[Task description] Lines with the word "phân" are the answer; copy each of them from the data below.

(Input data)

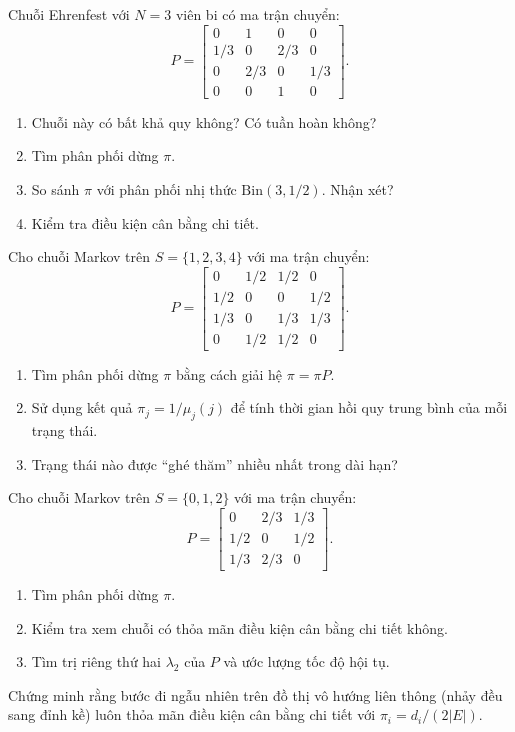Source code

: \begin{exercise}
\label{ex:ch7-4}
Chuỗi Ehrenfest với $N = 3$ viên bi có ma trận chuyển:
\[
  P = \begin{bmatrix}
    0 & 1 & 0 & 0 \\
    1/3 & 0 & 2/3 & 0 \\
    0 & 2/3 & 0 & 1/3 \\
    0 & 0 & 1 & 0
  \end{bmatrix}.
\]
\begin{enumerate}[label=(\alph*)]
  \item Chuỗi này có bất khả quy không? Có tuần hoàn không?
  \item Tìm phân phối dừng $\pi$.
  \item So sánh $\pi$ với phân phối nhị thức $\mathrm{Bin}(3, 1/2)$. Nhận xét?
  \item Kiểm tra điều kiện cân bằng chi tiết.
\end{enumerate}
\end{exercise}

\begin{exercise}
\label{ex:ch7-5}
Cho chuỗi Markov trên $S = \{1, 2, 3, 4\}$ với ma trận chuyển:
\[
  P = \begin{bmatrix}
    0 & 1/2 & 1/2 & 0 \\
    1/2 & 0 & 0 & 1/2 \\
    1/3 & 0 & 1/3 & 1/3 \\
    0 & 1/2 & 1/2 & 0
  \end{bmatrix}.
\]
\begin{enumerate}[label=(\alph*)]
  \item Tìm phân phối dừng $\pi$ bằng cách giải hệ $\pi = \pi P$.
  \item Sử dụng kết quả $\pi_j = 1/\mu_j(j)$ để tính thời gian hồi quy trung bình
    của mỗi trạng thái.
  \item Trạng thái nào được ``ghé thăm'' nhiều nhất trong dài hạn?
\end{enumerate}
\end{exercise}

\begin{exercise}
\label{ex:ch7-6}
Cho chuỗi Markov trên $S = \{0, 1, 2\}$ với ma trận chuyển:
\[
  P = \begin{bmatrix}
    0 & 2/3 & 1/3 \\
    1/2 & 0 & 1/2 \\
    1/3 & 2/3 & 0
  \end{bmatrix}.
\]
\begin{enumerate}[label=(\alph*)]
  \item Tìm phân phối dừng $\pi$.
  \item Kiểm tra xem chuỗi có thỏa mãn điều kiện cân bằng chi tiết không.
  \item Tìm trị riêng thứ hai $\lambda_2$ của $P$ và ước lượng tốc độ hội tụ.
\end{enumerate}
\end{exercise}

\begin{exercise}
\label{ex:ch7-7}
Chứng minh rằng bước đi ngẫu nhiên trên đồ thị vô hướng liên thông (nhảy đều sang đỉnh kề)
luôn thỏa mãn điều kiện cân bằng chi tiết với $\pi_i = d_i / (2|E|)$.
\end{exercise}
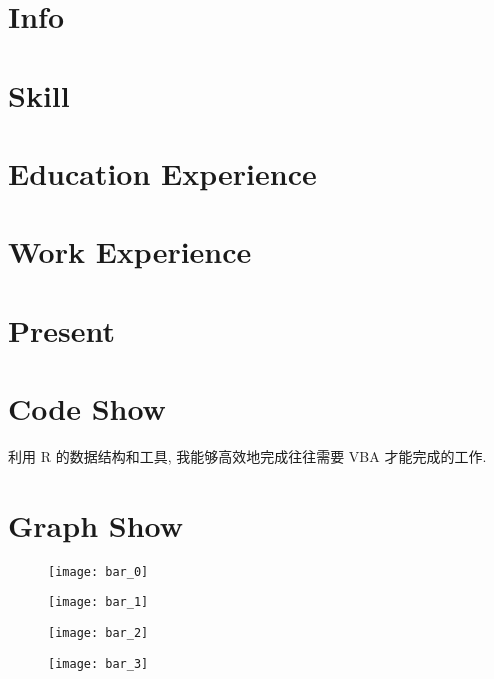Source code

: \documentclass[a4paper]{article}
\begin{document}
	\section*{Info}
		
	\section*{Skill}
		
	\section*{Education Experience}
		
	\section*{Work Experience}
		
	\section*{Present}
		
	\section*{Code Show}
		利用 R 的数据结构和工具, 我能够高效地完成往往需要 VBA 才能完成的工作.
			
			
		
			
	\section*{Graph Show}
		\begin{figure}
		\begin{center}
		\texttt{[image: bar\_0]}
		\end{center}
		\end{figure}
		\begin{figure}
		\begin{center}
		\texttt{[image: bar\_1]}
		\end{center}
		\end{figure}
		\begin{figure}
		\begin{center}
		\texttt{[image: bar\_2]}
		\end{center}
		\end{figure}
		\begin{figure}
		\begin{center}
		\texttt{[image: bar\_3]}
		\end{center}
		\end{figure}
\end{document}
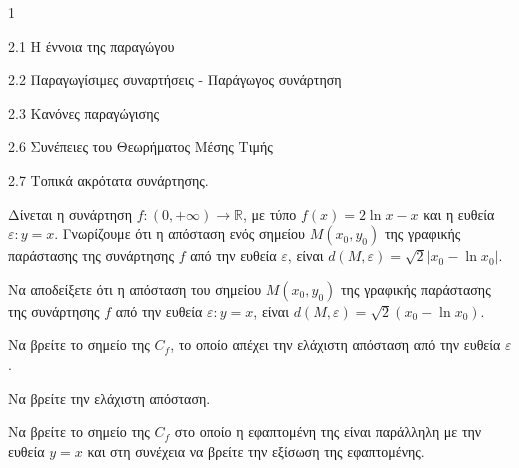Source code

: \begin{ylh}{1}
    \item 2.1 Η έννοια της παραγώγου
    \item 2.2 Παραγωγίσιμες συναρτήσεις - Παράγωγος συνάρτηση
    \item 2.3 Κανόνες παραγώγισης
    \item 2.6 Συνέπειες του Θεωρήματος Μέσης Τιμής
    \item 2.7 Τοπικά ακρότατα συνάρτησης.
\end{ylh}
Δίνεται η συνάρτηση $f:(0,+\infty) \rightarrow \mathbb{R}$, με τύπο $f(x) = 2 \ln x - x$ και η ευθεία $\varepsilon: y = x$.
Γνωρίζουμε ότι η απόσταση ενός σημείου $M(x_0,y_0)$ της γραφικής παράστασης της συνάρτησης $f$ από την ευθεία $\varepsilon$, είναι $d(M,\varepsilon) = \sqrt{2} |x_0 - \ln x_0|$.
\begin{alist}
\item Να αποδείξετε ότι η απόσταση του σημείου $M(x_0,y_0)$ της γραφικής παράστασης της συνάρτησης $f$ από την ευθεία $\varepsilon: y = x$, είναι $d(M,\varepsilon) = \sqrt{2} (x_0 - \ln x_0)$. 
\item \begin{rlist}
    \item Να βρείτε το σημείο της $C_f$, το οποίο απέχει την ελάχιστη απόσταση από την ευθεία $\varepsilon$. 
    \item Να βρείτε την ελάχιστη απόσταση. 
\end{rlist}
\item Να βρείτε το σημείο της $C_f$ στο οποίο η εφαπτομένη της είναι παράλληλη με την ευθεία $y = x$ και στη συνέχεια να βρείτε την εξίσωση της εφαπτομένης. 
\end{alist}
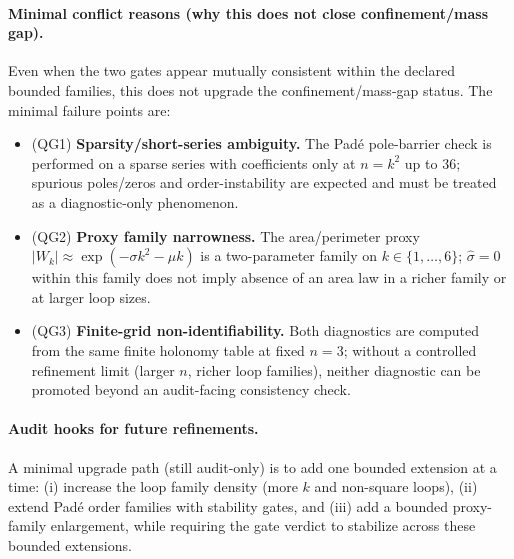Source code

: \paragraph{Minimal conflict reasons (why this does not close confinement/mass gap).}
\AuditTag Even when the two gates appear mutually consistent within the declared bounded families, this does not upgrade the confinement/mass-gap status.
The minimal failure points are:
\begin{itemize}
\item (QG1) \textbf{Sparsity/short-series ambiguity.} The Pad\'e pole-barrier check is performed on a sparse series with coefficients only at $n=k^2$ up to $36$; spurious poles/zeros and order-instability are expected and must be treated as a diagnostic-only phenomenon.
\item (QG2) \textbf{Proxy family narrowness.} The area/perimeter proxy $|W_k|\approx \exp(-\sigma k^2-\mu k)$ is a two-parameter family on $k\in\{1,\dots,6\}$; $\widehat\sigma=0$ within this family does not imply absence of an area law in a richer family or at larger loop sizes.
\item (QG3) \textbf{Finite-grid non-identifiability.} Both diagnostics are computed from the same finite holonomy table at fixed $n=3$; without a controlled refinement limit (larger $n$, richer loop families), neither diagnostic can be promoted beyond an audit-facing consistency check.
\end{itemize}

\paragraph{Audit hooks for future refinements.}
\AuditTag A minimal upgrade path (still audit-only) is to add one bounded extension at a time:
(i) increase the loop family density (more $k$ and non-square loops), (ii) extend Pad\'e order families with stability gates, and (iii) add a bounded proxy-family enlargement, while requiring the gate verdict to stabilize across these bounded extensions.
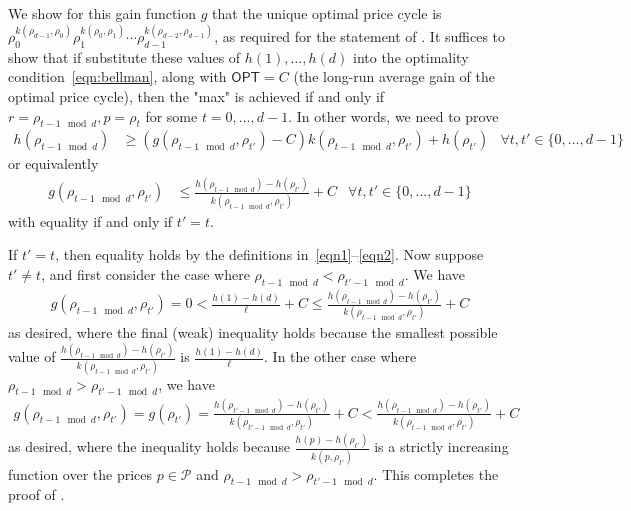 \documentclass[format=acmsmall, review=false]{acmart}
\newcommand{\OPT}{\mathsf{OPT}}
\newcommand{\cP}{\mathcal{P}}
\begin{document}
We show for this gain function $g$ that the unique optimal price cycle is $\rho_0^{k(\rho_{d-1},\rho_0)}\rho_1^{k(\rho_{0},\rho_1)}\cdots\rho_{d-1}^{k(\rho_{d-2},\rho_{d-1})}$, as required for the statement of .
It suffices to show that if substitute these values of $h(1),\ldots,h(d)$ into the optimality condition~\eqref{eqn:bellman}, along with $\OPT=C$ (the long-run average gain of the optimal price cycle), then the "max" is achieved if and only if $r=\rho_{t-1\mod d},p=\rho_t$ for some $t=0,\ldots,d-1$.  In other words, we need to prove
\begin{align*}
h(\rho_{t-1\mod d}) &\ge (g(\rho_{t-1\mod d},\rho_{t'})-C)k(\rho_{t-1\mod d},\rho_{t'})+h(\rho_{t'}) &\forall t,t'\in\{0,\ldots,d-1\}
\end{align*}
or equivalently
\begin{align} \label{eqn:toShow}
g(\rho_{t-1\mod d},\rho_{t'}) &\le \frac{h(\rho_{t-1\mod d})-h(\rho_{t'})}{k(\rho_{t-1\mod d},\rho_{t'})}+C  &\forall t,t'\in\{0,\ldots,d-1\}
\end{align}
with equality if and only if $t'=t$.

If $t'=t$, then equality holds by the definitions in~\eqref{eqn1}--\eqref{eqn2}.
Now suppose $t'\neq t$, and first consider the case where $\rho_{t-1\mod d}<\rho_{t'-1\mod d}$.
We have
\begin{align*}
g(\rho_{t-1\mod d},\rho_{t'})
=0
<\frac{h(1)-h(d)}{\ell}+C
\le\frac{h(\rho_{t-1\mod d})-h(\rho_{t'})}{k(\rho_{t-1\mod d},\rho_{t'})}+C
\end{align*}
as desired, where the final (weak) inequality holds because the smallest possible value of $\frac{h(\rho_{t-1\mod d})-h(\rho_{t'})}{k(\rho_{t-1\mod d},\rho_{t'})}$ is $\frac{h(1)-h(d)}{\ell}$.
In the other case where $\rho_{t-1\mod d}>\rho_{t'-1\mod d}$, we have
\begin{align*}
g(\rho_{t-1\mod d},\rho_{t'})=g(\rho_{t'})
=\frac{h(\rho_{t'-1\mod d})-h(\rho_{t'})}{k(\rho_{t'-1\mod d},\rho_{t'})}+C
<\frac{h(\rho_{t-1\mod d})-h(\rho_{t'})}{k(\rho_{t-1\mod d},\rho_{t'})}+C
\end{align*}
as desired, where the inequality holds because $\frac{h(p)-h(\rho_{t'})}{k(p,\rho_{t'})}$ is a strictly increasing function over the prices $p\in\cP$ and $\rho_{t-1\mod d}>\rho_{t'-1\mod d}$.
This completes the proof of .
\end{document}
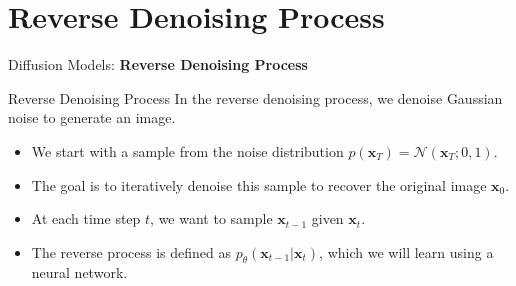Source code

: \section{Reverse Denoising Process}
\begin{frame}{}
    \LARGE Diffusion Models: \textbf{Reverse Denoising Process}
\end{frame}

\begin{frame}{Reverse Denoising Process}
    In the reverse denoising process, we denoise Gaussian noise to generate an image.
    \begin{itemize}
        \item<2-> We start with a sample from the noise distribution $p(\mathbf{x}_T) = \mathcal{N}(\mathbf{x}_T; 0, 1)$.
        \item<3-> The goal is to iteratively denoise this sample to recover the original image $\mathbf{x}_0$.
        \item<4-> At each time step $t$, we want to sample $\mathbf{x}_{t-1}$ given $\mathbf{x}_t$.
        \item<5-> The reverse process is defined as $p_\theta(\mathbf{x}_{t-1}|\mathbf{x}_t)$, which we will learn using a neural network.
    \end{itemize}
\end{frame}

(End Input data)

[Expected answer]
  \item Tìm phân phối dừng $\pi$.
  \item So sánh $\pi$ với phân phối nhị thức $\mathrm{Bin}(3, 1/2)$. Nhận xét?
  \item Tìm phân phối dừng $\pi$ bằng cách giải hệ $\pi = \pi P$.
  \item Tìm phân phối dừng $\pi$.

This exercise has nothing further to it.